We present two reviews of a memoir by our chair Jamie Summers…

See shirtyletters.com for how to get a copy

This is a well written coherent account of what it must be like to have been born with a silver spoon, suffered the slings and things of outrageous fortune, fallen heavily, recognised one’s own plight and, with belief, compiled the many memories to chronicle a ‘you couldn’t make it up’ succession of extraordinary events. The fact that it is done with clarity and honesty makes it compelling reading.

The memoir starts off with the horrific ordeal of slipping through the mental health net, even as a voluntary patient, and reads at this stage rather like a verbatim account outlining the events after they had happened. The logical, well argued in hindsight, rant against widespread chemical coshing by the seemingly non-sensical overstretched unconcerned authorities and the Catch-22 patients can find themselves so easily sucked into make for disturbing reading.

Yet with perseverance, and some broad ideas about faith, the author survives and goes back in time to explain the rarified world of inherited wealth into which he was born. He reflects on his, often idyllic, privileged upbringing telling of fascinating ancestral anecdotes up to the point of his arrival within the strange family dynamic. His evocations of the lifestyle alongside the rigours of an elite private education are most illuminating as is his devastation on the, at the time, unexplained suicide of his mother.

Persistent bolter behaviour by his philandering father can’t have helped much in the feelings department neither can a complete lack of emotional attachment between father and son; the matter seems to have been emotionally swept under the carpet of respectability as was so often the behaviour in days gone by.

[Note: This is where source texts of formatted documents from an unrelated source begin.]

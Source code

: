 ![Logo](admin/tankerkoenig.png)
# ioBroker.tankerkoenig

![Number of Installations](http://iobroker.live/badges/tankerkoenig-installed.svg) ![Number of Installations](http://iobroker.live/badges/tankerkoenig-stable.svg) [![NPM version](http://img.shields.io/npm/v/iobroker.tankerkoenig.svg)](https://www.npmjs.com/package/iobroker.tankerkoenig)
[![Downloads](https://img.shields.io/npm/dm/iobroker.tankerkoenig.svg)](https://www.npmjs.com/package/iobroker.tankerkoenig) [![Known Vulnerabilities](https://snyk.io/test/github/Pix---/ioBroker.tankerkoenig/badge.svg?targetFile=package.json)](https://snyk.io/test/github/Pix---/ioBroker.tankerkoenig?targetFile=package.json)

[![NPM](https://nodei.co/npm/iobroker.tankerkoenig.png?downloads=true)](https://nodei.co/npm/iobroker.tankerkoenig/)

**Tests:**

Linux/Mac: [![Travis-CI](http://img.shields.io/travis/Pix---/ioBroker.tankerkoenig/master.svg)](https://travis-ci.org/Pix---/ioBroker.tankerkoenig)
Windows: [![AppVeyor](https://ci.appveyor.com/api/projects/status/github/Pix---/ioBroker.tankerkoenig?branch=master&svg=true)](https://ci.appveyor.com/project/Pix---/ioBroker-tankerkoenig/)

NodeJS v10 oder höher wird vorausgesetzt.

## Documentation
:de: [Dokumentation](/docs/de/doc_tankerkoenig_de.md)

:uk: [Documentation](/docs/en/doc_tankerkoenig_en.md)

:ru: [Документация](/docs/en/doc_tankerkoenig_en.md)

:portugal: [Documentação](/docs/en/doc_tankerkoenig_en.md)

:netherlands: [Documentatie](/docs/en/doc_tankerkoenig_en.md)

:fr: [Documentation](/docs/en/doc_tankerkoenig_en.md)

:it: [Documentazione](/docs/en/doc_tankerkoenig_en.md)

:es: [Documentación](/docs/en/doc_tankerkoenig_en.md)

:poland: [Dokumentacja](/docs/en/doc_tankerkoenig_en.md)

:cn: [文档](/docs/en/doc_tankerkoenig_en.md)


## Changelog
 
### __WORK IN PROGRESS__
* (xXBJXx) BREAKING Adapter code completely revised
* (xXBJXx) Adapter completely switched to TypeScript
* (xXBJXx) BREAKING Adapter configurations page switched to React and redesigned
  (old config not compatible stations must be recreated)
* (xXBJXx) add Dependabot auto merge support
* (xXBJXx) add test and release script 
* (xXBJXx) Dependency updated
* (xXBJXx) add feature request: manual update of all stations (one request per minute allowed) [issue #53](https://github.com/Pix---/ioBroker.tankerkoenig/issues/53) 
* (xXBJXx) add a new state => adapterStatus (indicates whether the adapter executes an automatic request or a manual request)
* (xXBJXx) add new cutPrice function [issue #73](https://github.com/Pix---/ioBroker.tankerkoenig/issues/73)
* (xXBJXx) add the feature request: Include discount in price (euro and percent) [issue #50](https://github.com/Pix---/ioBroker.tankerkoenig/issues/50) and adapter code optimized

Suffering in silence yet conforming to the norm he continued indulging in pastimes and pleasures; playing the game, at that stage of the performance, was considered the important thing in life and playing hard was admirable. To be seen to rebel and yet retain class conventionalism was indeed a tricky balancing act. Mostly manageable but when wrong, disastrously so.

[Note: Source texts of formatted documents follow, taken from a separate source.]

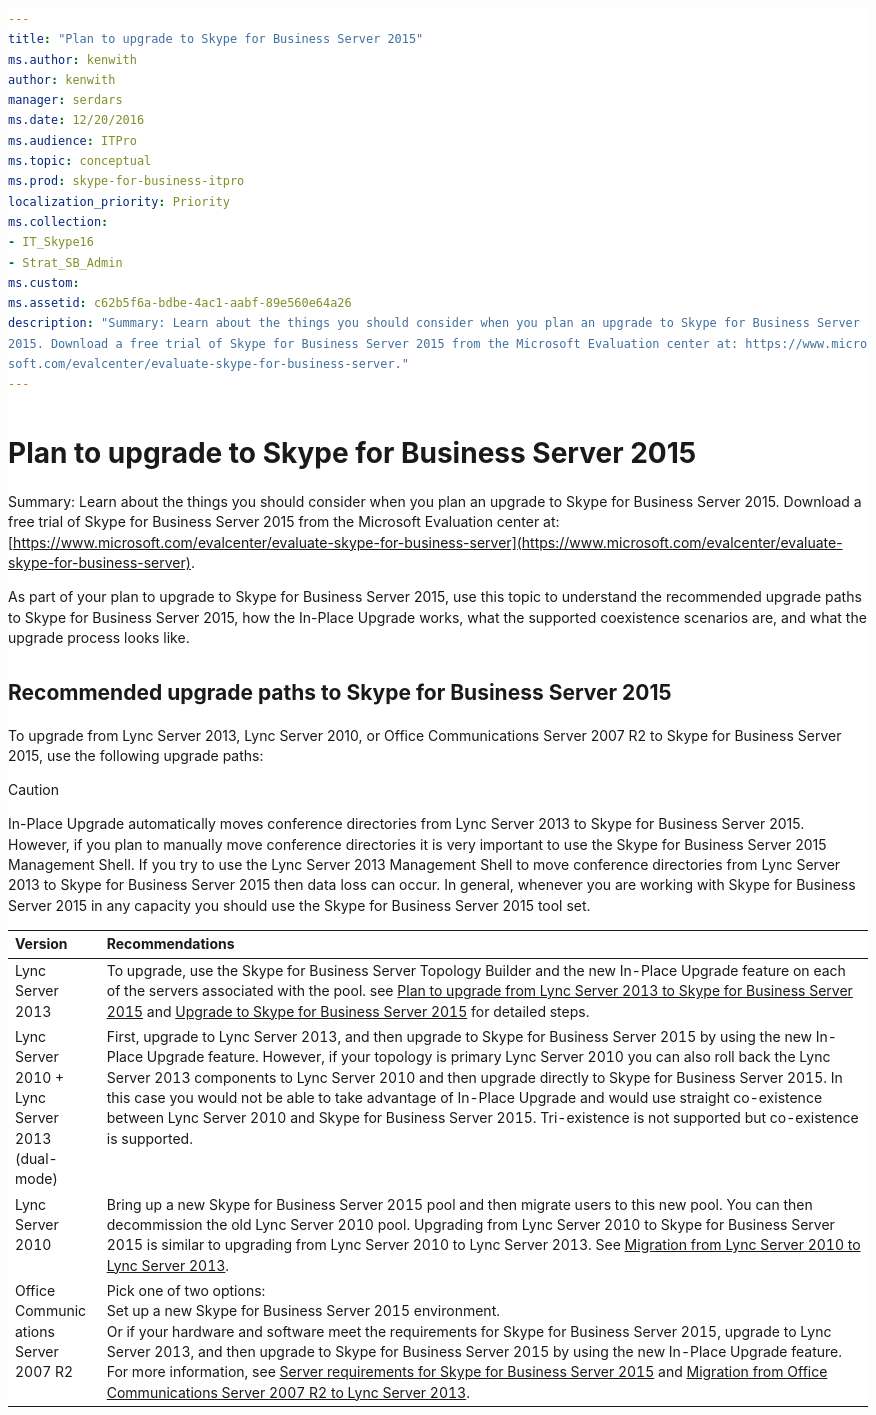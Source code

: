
```yaml
---
title: "Plan to upgrade to Skype for Business Server 2015"
ms.author: kenwith
author: kenwith
manager: serdars
ms.date: 12/20/2016
ms.audience: ITPro
ms.topic: conceptual
ms.prod: skype-for-business-itpro
localization_priority: Priority
ms.collection: 
- IT_Skype16
- Strat_SB_Admin
ms.custom: 
ms.assetid: c62b5f6a-bdbe-4ac1-aabf-89e560e64a26
description: "Summary: Learn about the things you should consider when you plan an upgrade to Skype for Business Server 2015. Download a free trial of Skype for Business Server 2015 from the Microsoft Evaluation center at: https://www.microsoft.com/evalcenter/evaluate-skype-for-business-server."
---
```


# Plan to upgrade to Skype for Business Server 2015
 
Summary: Learn about the things you should consider when you plan an upgrade to Skype for Business Server 2015. Download a free trial of Skype for Business Server 2015 from the Microsoft Evaluation center at: [https://www.microsoft.com/evalcenter/evaluate-skype-for-business-server](https://www.microsoft.com/evalcenter/evaluate-skype-for-business-server).
  
As part of your plan to upgrade to Skype for Business Server 2015, use this topic to understand the recommended upgrade paths to Skype for Business Server 2015, how the In-Place Upgrade works, what the supported coexistence scenarios are, and what the upgrade process looks like.
  
## Recommended upgrade paths to Skype for Business Server 2015

 To upgrade from Lync Server 2013, Lync Server 2010, or Office Communications Server 2007 R2 to Skype for Business Server 2015, use the following upgrade paths:
  
> [!CAUTION]
> In-Place Upgrade automatically moves conference directories from Lync Server 2013 to Skype for Business Server 2015. However, if you plan to manually move conference directories it is very important to use the Skype for Business Server 2015 Management Shell. If you try to use the Lync Server 2013 Management Shell to move conference directories from Lync Server 2013 to Skype for Business Server 2015 then data loss can occur. In general, whenever you are working with Skype for Business Server 2015 in any capacity you should use the Skype for Business Server 2015 tool set. 
  
|**Version**|**Recommendations**|
|:-----|:-----|
|Lync Server 2013  <br/> | To upgrade, use the Skype for Business Server Topology Builder and the new In-Place Upgrade feature on each of the servers associated with the pool. see [Plan to upgrade from Lync Server 2013 to Skype for Business Server 2015](upgrade.md#BKMK_PlanUpgradeFromLync2013) and [Upgrade to Skype for Business Server 2015](../deploy/upgrade-to-skype-for-business-server.md) for detailed steps. <br/> |
|Lync Server 2010 + Lync Server 2013 (dual-mode)  <br/> |First, upgrade to Lync Server 2013, and then upgrade to Skype for Business Server 2015 by using the new In-Place Upgrade feature. However, if your topology is primary Lync Server 2010 you can also roll back the Lync Server 2013 components to Lync Server 2010 and then upgrade directly to Skype for Business Server 2015. In this case you would not be able to take advantage of In-Place Upgrade and would use straight co-existence between Lync Server 2010 and Skype for Business Server 2015. Tri-existence is not supported but co-existence is supported.  <br/> |
|Lync Server 2010  <br/> |Bring up a new Skype for Business Server 2015 pool and then migrate users to this new pool. You can then decommission the old Lync Server 2010 pool. Upgrading from Lync Server 2010 to Skype for Business Server 2015 is similar to upgrading from Lync Server 2010 to Lync Server 2013. See [Migration from Lync Server 2010 to Lync Server 2013](https://go.microsoft.com/fwlink/p/?LinkId=526615).  <br/> |
|Office Communications Server 2007 R2  <br/> | Pick one of two options: <br/>  Set up a new Skype for Business Server 2015 environment. <br/>  Or if your hardware and software meet the requirements for Skype for Business Server 2015, upgrade to Lync Server 2013, and then upgrade to Skype for Business Server 2015 by using the new In-Place Upgrade feature. For more information, see [Server requirements for Skype for Business Server 2015](requirements-for-your-environment/server-requirements.md) and [Migration from Office Communications Server 2007 R2 to Lync Server 2013](https://go.microsoft.com/fwlink/p/?LinkId=526616).  <br/> |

Despite the increasing personal knockdowns; some hugely unfairly financial, some marital, many self-inflicted due to his regular cannabis consumption, the prose is never delusional and doesn’t sentimentalise the sheer unfairness of the experiences. The pain is described as are the fun times and it is these which seem to keep him going throughout the tribulations by which he is beset.

Sections of the memoir alternate between diary accounts of his travels, his musical tastes and his descents into the depths of mental trauma. This pendulum-like progress (?) keeps up a steady momentum eventually enabling him to overcome his illnesses by seeking solace within worship. The need to communicate his experiences and assist those less fortunate is now very much uppermost within his aim and set firmly in his sights. More descriptive travels (interesting destinations, now alas, mostly unrecognisable from his adventurous era) follow as does a gradual understanding of why he perceives he was put on the planet.

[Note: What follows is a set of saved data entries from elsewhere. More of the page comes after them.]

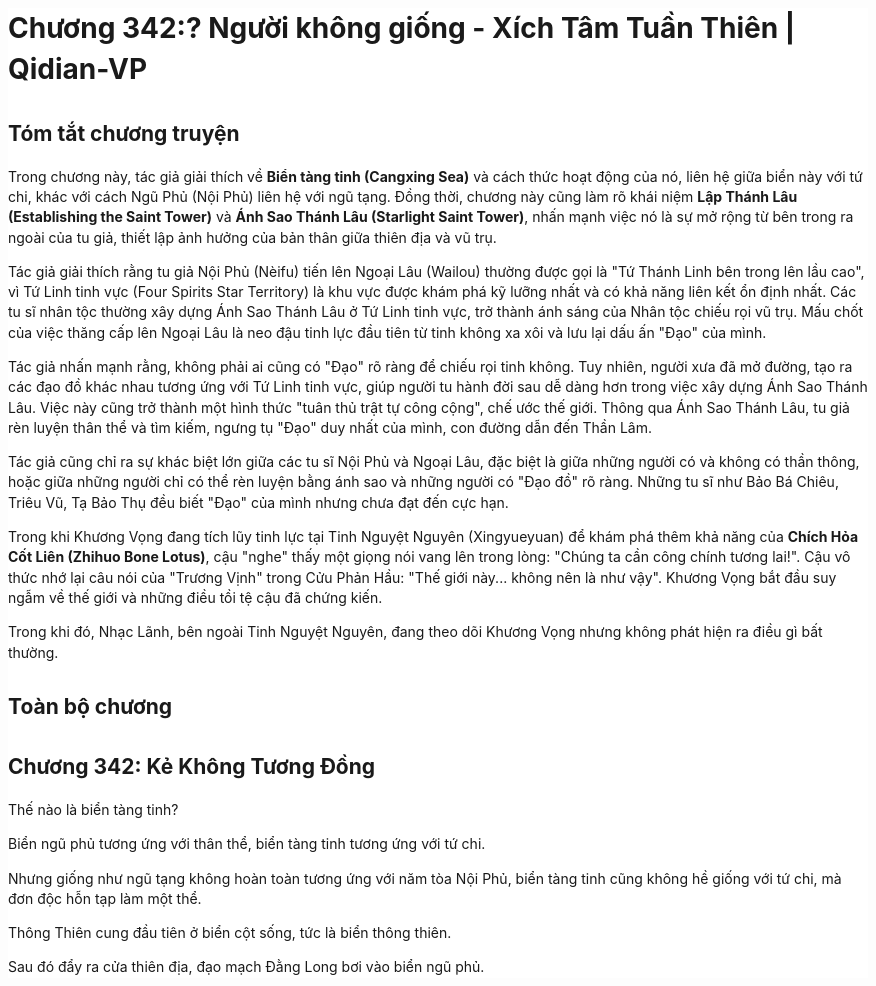 # Chương 342:? Người không giống - Xích Tâm Tuần Thiên | Qidian-VP

## Tóm tắt chương truyện

Trong chương này, tác giả giải thích về **Biển tàng tinh (Cangxing Sea)** và cách thức hoạt động của nó, liên hệ giữa biển này với tứ chi, khác với cách Ngũ Phủ (Nội Phủ) liên hệ với ngũ tạng. Đồng thời, chương này cũng làm rõ khái niệm **Lập Thánh Lâu (Establishing the Saint Tower)** và **Ánh Sao Thánh Lâu (Starlight Saint Tower)**, nhấn mạnh việc nó là sự mở rộng từ bên trong ra ngoài của tu giả, thiết lập ảnh hưởng của bản thân giữa thiên địa và vũ trụ.

Tác giả giải thích rằng tu giả Nội Phủ (Nèifu) tiến lên Ngoại Lâu (Wailou) thường được gọi là "Tứ Thánh Linh bên trong lên lầu cao", vì Tứ Linh tinh vực (Four Spirits Star Territory) là khu vực được khám phá kỹ lưỡng nhất và có khả năng liên kết ổn định nhất. Các tu sĩ nhân tộc thường xây dựng Ánh Sao Thánh Lâu ở Tứ Linh tinh vực, trở thành ánh sáng của Nhân tộc chiếu rọi vũ trụ. Mấu chốt của việc thăng cấp lên Ngoại Lâu là neo đậu tinh lực đầu tiên từ tinh không xa xôi và lưu lại dấu ấn "Đạo" của mình.

Tác giả nhấn mạnh rằng, không phải ai cũng có "Đạo" rõ ràng để chiếu rọi tinh không. Tuy nhiên, người xưa đã mở đường, tạo ra các đạo đồ khác nhau tương ứng với Tứ Linh tinh vực, giúp người tu hành đời sau dễ dàng hơn trong việc xây dựng Ánh Sao Thánh Lâu. Việc này cũng trở thành một hình thức "tuân thủ trật tự công cộng", chế ước thế giới. Thông qua Ánh Sao Thánh Lâu, tu giả rèn luyện thân thể và tìm kiếm, ngưng tụ "Đạo" duy nhất của mình, con đường dẫn đến Thần Lâm.

Tác giả cũng chỉ ra sự khác biệt lớn giữa các tu sĩ Nội Phủ và Ngoại Lâu, đặc biệt là giữa những người có và không có thần thông, hoặc giữa những người chỉ có thể rèn luyện bằng ánh sao và những người có "Đạo đồ" rõ ràng. Những tu sĩ như Bảo Bá Chiêu, Triêu Vũ, Tạ Bảo Thụ đều biết "Đạo" của mình nhưng chưa đạt đến cực hạn.

Trong khi Khương Vọng đang tích lũy tinh lực tại Tinh Nguyệt Nguyên (Xingyueyuan) để khám phá thêm khả năng của **Chích Hỏa Cốt Liên (Zhihuo Bone Lotus)**, cậu "nghe" thấy một giọng nói vang lên trong lòng: "Chúng ta cần công chính tương lai!". Cậu vô thức nhớ lại câu nói của "Trương Vịnh" trong Cửu Phản Hầu: "Thế giới này... không nên là như vậy". Khương Vọng bắt đầu suy ngẫm về thế giới và những điều tồi tệ cậu đã chứng kiến.

Trong khi đó, Nhạc Lãnh, bên ngoài Tinh Nguyệt Nguyên, đang theo dõi Khương Vọng nhưng không phát hiện ra điều gì bất thường.

## Toàn bộ chương

## Chương 342: Kẻ Không Tương Đồng

Thế nào là biển tàng tinh?

Biển ngũ phủ tương ứng với thân thể, biển tàng tinh tương ứng với tứ chi.

Nhưng giống như ngũ tạng không hoàn toàn tương ứng với năm tòa Nội Phủ, biển tàng tinh cũng không hề giống với tứ chi, mà đơn độc hỗn tạp làm một thể.

Thông Thiên cung đầu tiên ở biển cột sống, tức là biển thông thiên.

Sau đó đẩy ra cửa thiên địa, đạo mạch Đằng Long bơi vào biển ngũ phủ.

It is by meeting the charismatic Jean Vanier several times, followed by Holy Land wilderness travels, that the dilemma of life is further questioned. As the personal considerations get more profound and less diary-like, so the accommodation, lists of names and food price criticisms decrease and the internal journey of personal faith increases.

This is a book with both a beginning and a contemplative end that unfolds unexpectedly. It is told throughout with an honesty and conviction that is unflinching. One can only hope that, with further undoubtedly difficult forthcoming trials and tribulations, the author now has the wisdom to depend on his faith and resilience. Not only to retain his sanity but find true happiness and contentment. Given the therapeutic value of ‘telling it like it is’. I have a feeling there are more stories to come.

‘A pal of fifty years’

A number of chapters of Jamie Summers’ autobiography were particularly touching. For me, his pained admissions on and into Springfield Hospital in South London, where I have worked, stand out, as well as his time at Eton and the loss of his mother to suicide at such a young age.

His story reminds us what many of us will have felt from time to time about how a wealth of physical resources does not protect us from a poverty of mental and emotional ones. Jamie’s story strikes me so, as a boy and a man he was handed blessings in one hand and lemons in the other, and left to find his own right way through a maze of mind and mental healthcare that was, too often, not caring enough.

Lemons indeed. This book is their process. Jamie adds the sugar of his writing style and charm to the acid singe of his suffering to make something special: homemade lemonade.